A Target worker delivering an item to a customer's car.

Image source: Target.

It all starts with product mix

Target saw exceptional growth in the apparel category. Management said comparable sales of apparel grew 10% year over year last quarter, by far its strongest category. 

Target's success stands in stark contrast to general apparel retailers' results this quarter. Walmart's management notably said it saw "softness in apparel" last quarter due to unseasonably warm weather.

That growth is being driven by Target's private-label brands, as well as some national brands the company added last quarter. Target's home-grown brands have been a staple of its success over the last few years. Amazon has also had notable success with its own private-label brands. Walmart's finally following in Target's footsteps, building its own brands in-house, after a couple of years of trying to acquire brands and shoehorn them into its business.

Not only are Target's private brands driving increased sales in key product categories, but they also produce better margins for the company. Target launched a new private grocery brand last quarter, Good & Gather, which management expects to become its largest brand over the next year. That could improve its margin on its grocery business to supplement its other departments.

Target's sales have lower overhead than the competition

Target's increased foot traffic in the third quarter translated into lower fulfillment costs as a percentage of revenue for the company. When a customer goes into a Target store, picks an item off a shelf themselves, takes it to the register, and checks out, the marginal operating expense for that sale is practically nothing. So the 3.1% increase in store traffic last quarter and the 2.8% increase in comparable in-store sales mean lower average fulfillment costs for Target.

Meanwhile, Target's online sales growth is driven primarily by its same-day fulfillment options: pickup, Drive Up, and Shipt. Management says 80% of digital sales growth came from same-day fulfillment. These options have much lower fulfillment costs than shipping items longer distances to customers' doors.

Meanwhile, Amazon is competing by offering Prime members one-day shipping on over 10 million items. And while the benefit is compelling enough to drive incremental sales, it comes at a huge cost to Amazon's bottom line in the near term.

Management still sees room to scale its higher-margin same-day fulfillment options.
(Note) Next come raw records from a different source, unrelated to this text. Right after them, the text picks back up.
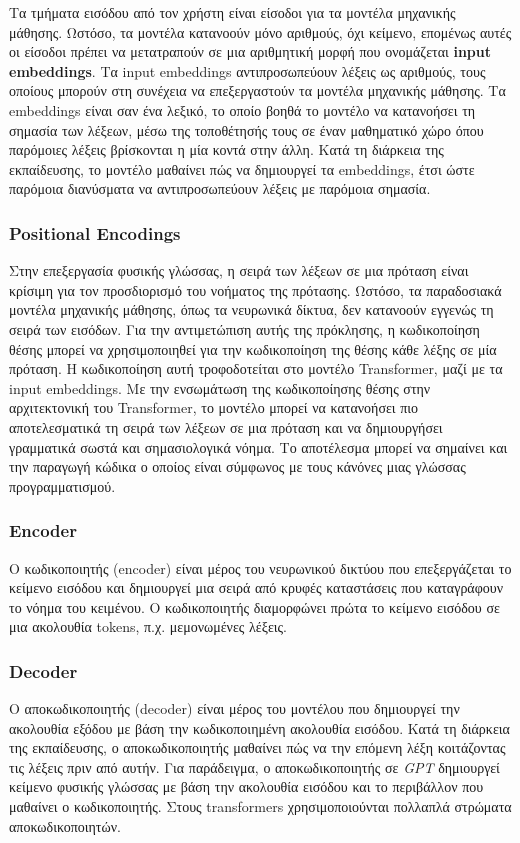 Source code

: \documentclass[10pt,leqno]{amsart}
\begin{document}
Τα τμήματα εισόδου από τον χρήστη είναι είσοδοι για τα μοντέλα μηχανικής μάθησης. Ωστόσο, τα μοντέλα κατανοούν μόνο αριθμούς, όχι κείμενο, επομένως αυτές οι είσοδοι πρέπει να μετατραπούν σε μια αριθμητική μορφή που ονομάζεται \textbf{input embeddings}. Tα input embeddings αντιπροσωπεύουν λέξεις ως αριθμούς, τους οποίους μπορούν στη συνέχεια να επεξεργαστούν τα μοντέλα μηχανικής μάθησης. Τα embeddings είναι σαν ένα λεξικό, το οποίο βοηθά το μοντέλο να κατανοήσει τη σημασία των λέξεων, μέσω της τοποθέτησής τους σε έναν μαθηματικό χώρο όπου παρόμοιες λέξεις βρίσκονται η μία κοντά στην άλλη. Κατά τη διάρκεια της εκπαίδευσης, το μοντέλο μαθαίνει πώς να δημιουργεί τα embeddings, έτσι ώστε παρόμοια διανύσματα να αντιπροσωπεύουν λέξεις με παρόμοια σημασία.

\subsubsection{Positional Encodings}

Στην επεξεργασία φυσικής γλώσσας, η σειρά των λέξεων σε μια πρόταση είναι κρίσιμη για τον προσδιορισμό του νοήματος της πρότασης. Ωστόσο, τα παραδοσιακά μοντέλα μηχανικής μάθησης, όπως τα νευρωνικά δίκτυα, δεν κατανοούν εγγενώς τη σειρά των εισόδων. Για την αντιμετώπιση αυτής της πρόκλησης, η κωδικοποίηση θέσης μπορεί να χρησιμοποιηθεί για την κωδικοποίηση της θέσης κάθε λέξης σε μία πρόταση. Η κωδικοποίηση αυτή τροφοδοτείται στο μοντέλο Transformer, μαζί με τα input embeddings. Με την ενσωμάτωση της κωδικοποίησης θέσης στην αρχιτεκτονική του Transformer, το μοντέλο μπορεί να κατανοήσει πιο αποτελεσματικά τη σειρά των λέξεων σε μια πρόταση και να δημιουργήσει γραμματικά σωστά και σημασιολογικά νόημα.
Το  αποτέλεσμα μπορεί να σημαίνει και την παραγωγή κώδικα ο οποίος είναι 
σύμφωνος με τους κάνόνες μιας γλώσσας προγραμματισμού. 

\subsubsection{Encoder}

Ο κωδικοποιητής (encoder) είναι μέρος του νευρωνικού δικτύου που επεξεργάζεται το κείμενο εισόδου και δημιουργεί μια σειρά από κρυφές καταστάσεις που καταγράφουν το νόημα του κειμένου. Ο κωδικοποιητής διαμορφώνει πρώτα το κείμενο εισόδου σε μια ακολουθία tokens, π.χ. μεμονωμένες λέξεις.

\subsubsection{Decoder}
Ο αποκωδικοποιητής (decoder) είναι μέρος του μοντέλου που δημιουργεί την ακολουθία εξόδου με βάση την κωδικοποιημένη ακολουθία εισόδου. Κατά τη διάρκεια της εκπαίδευσης, ο αποκωδικοποιητής μαθαίνει πώς να  την επόμενη λέξη κοιτάζοντας τις λέξεις πριν από αυτήν. Για παράδειγμα, ο αποκωδικοποιητής σε \textit{GPT} δημιουργεί κείμενο φυσικής γλώσσας με βάση την ακολουθία εισόδου και το περιβάλλον που μαθαίνει ο κωδικοποιητής. Στους transformers χρησιμοποιούνται πολλαπλά στρώματα αποκωδικοποιητών.
\end{document}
Productivity on "pick, prep, pack, and ship" from its stores has increased 60% this year. And there's still a wide gap in sales from its average stores to its most productive stores.

The combination of lower operating expenses and higher gross-margin sales resulted in significantly better-than-expected earnings results for Target. Management expects that trend to continue in the fourth quarter and next year as Target's private-label brands and same-day fulfillment options continue to drive growth while it brings greater traffic into its physical stores.